New, Additional Significant Percentage Transition Relief using FT- This relief is provided to employers that, as of December 27, 2012, maintained a non-calendar year plan that was not modified to begin at a later date and had:
- at least 1/3 of its full-time employees covered under the non-calendar year plan(s) or,
- offered coverage under the plan(s) to 1/2 or more of its full-time employees during the open enrollment period that ended most recently before February 9, 2014.
This new transition relief applies to all employees and is designed to address employers with a large percentage of part-time employees.

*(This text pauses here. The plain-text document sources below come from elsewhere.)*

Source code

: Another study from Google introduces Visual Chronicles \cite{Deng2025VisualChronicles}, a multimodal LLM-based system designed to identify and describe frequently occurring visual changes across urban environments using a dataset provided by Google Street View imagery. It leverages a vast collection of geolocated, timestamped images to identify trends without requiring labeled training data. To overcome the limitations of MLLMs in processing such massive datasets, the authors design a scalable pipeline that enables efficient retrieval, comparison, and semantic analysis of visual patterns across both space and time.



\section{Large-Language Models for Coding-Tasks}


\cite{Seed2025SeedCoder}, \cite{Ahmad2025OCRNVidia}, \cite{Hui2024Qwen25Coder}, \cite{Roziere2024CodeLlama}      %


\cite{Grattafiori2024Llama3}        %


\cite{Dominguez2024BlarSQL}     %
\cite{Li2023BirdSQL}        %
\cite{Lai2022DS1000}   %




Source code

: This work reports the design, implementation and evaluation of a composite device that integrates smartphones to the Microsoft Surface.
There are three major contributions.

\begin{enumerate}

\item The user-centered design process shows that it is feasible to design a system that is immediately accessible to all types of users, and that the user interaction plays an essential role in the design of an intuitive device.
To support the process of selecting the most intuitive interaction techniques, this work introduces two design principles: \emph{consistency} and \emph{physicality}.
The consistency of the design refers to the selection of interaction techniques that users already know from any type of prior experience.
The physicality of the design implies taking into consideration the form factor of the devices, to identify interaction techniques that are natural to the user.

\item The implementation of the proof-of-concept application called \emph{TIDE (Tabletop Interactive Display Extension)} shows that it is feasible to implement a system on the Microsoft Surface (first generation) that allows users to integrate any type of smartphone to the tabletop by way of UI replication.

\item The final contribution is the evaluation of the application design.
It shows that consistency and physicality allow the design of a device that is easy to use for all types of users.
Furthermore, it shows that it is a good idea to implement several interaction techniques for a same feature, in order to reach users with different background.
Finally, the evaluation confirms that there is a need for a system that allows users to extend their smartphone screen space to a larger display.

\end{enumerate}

Employer moves from small employer to applicable large employer status
The final regulations provide some relief for employers whose status as an employer is affected by data from the final months of the calendar year. An employer that is close to the 50 full-time threshold during the year that is pushed over the threshold as a result of growth in the final calendar months will appreciate the latitude provided in the final regulations. The notice indicates that with respect to an employee who was not offered coverage at any point in the prior calendar year, if the applicable large employer offers coverage on or before April 1 of the first year in which the employer is an applicable large employer, the employer will not be subject to an assessable payment (penalty) by reason of its failure to offer coverage January 1 to March 31. If the employer does not offer coverage to the FT employee or the coverage offered does not provide minimum value and/or is affordable, a penalty could apply.

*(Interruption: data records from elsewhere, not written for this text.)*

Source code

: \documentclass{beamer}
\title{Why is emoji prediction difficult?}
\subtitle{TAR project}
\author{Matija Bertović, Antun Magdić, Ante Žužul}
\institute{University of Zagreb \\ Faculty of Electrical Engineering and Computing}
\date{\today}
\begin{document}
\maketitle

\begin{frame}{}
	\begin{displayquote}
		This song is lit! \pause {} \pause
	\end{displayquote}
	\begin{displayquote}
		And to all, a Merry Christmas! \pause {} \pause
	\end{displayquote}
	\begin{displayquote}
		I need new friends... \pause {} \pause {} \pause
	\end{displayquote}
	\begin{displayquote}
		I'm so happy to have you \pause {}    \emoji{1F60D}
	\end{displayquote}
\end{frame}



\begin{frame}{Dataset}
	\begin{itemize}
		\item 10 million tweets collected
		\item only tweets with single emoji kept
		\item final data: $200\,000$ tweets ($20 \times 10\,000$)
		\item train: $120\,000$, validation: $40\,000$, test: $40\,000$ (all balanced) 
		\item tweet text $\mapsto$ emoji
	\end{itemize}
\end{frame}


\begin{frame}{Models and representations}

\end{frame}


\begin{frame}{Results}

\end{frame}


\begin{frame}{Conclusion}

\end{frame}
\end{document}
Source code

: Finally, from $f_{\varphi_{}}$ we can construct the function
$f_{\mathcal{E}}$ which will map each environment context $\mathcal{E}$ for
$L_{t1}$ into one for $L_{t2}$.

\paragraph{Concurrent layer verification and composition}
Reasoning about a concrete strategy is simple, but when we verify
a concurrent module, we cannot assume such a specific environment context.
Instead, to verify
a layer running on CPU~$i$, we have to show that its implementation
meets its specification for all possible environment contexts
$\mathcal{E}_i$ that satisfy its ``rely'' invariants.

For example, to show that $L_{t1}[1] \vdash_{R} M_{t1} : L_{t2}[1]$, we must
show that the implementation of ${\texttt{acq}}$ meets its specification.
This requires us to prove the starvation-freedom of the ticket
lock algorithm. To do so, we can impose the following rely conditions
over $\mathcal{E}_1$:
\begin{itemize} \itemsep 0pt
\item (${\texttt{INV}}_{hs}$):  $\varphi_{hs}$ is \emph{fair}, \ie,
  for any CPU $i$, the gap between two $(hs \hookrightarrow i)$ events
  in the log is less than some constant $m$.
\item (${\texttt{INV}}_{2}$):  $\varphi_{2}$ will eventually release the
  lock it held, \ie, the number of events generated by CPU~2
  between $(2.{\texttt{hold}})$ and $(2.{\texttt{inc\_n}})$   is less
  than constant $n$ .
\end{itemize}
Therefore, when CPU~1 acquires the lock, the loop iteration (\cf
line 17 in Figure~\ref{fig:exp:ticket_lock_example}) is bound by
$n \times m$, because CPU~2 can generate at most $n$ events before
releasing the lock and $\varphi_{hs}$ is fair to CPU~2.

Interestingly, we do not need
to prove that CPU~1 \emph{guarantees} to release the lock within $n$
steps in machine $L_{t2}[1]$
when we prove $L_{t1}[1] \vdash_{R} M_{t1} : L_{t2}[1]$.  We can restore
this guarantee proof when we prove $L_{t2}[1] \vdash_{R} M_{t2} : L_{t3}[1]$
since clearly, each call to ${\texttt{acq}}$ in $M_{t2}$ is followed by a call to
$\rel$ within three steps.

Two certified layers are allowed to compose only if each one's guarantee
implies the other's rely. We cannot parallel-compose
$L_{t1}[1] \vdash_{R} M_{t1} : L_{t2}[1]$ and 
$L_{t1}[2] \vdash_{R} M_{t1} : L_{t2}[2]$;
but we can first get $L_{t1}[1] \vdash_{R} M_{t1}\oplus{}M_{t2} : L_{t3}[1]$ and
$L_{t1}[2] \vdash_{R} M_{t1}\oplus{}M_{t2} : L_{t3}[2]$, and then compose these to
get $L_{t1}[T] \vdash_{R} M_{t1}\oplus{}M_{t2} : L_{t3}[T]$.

Interim guidance will apply to an applicable large employer member that is required by a collective bargaining or an appropriate participation agreement to make contributions to a multiemployer plan for some or all of its employees who satisfy the plan’s eligibility conditions and are offered affordable, minimum value coverage. Under this guidance, the employer will not be treated, with respect to employees for whom the employer is required by the collective bargaining agreement to make contributions to the multiemployer plan, as failing to offer the opportunity to enroll in minimum essential coverage (subsection (a) $2,000 annual penalty). The employer will also not be subject to the $3,000 annual penalty under subsection (b) of 4980H.

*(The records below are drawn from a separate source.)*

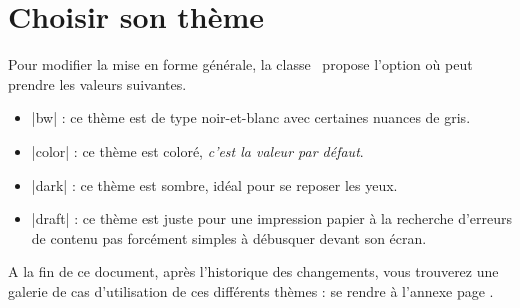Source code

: \documentclass[10pt, a4paper]{tutodoc}
\begin{document}
\section{Choisir son thème}

Pour modifier la mise en forme générale, la classe \thisproj\ propose l'option  où  peut prendre les valeurs suivantes.

\begin{itemize}
    \item \tdocinlatex|bw| :
    ce thème est de type noir-et-blanc avec certaines nuances de gris.

    \item \tdocinlatex|color| :
    ce thème est coloré, \emph{c'est la valeur par défaut}.

    \item \tdocinlatex|dark| :
    ce thème est sombre, idéal pour se reposer les yeux.

    \item \tdocinlatex|draft| :
    ce thème est juste pour une impression papier à la recherche d'erreurs de contenu pas forcément simples à débusquer devant son écran.
\end{itemize}


\begin{tdocnote}
	A la fin de ce document, après l'historique des changements, vous trouverez une galerie de cas d'utilisation de ces différents thèmes : se rendre à l'annexe page \pageref{tutodoc-theme-gallery}.
\end{tdocnote}
\end{document}
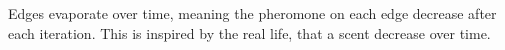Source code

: \begin{algorithm}[H]
\end{algorithm}

Edges evaporate over time, meaning the pheromone on each edge decrease after each iteration. This is inspired by the real life, that a scent decrease over time.





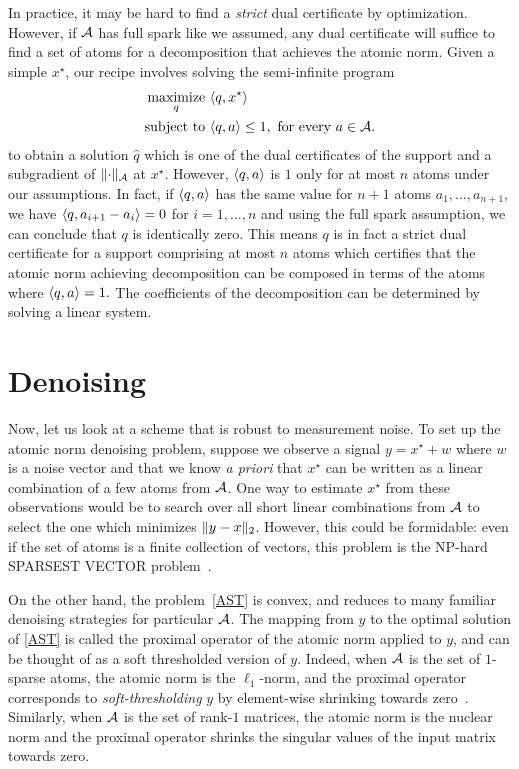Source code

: In practice, it may be hard to find a \emph{strict} dual certificate by
optimization. However, if $\mathcal{A}$ has full spark like we assumed, any dual
certificate will suffice to find a set of atoms for a decomposition that
achieves the atomic norm. Given a simple $x^\star$, our recipe involves solving
the semi-infinite program
\begin{equation}
\label{eq:ast:dual:support}
\begin{split}
	\mathop{\operatorname{maximize}}_q~ & \langle q, x^\star\rangle\\
	\text{subject to } & \langle q, a\rangle \leq 1, \text{ for every } a \in \mathcal{A}.
\end{split}
\end{equation}
to obtain a solution $\hat{q}$ which is one of the dual certificates of the
support and a subgradient of $\lVert\cdot\rVert_{\mathcal{A}}$ at $x^\star$. However,
$\langle q, a\rangle$ is $1$ only for at most $n$ atoms under our assumptions. In fact,
if $\langle q, a\rangle$ has the same value for $n+1$ atoms $a_1, \dots, a_{n+1}$, we
have $\langle q, a_{i+1}-a_i\rangle = 0$ for $i=1,\ldots,n$ and using the full spark
assumption, we can conclude that $q$ is identically zero. This means $q$ is in
fact a strict dual certificate for a support comprising at most $n$ atoms which
certifies that the atomic norm achieving decomposition can be composed in terms
of the atoms where $\langle q, a\rangle=1.$ The coefficients of the decomposition can be
determined by solving a linear system.

\section{Denoising}
\label{sec:abstract-denoising}

Now, let us look at a scheme that is robust to measurement noise. To set up the
atomic norm denoising problem, suppose we observe a signal $y = x^\star + w$
where $w$ is a noise vector and that we know \emph{a priori} that $x^\star$ can
be written as a linear combination of a few atoms from $\mathcal{A}$. One way to estimate
$x^\star$ from these observations would be to search over all short linear
combinations from $\mathcal{A}$ to select the one which minimizes $\lVert y- x\rVert_2$.
However, this could be formidable: even if the set of atoms is a finite
collection of vectors, this problem is the NP-hard SPARSEST VECTOR
problem~\cite{Natarajan95}.

On the other hand, the problem~\eqref{AST} is convex, and reduces to many
familiar denoising strategies for particular $\mathcal{A}$. The mapping from $y$ to the
optimal solution of \eqref{AST} is called the proximal operator of the atomic
norm applied to $y$, and can be thought of as a soft thresholded version of $y$.
Indeed, when $\mathcal{A}$ is the set of $1$-sparse atoms, the atomic norm is the
$\ell_1$-norm, and the proximal operator corresponds to \emph{soft-thresholding}
$y$ by element-wise shrinking towards zero~\cite{donoho1995noising}. Similarly,
when $\mathcal{A}$ is the set of rank-$1$ matrices, the atomic norm is the nuclear norm
and the proximal operator shrinks the singular values of the input matrix
towards zero.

Additional information is also included in the notice for the following:
- Details on when dependent coverage must be offered for employers not offering dependent coverage now
- Information on when to measure hours for employees working abroad
- Additional information for “Affordability” safe harbors
- Guidance for “layover hours”
- Guidance on “offer of coverage” when employee is employed by multiple applicable large employer members
Please note that the information contained in this document is designed to provide authoritative and accurate information, in regard to the subject matter covered. However, it is not provided as legal or tax advice and no representation is made as to the sufficiency for your specific company’s needs. This document should be reviewed by your legal counsel or tax consultant before use.
Additionally, the messages and content within the Pittsburgh Health Care Reform group do not reflect the advisory services of Henderson Brothers, Inc.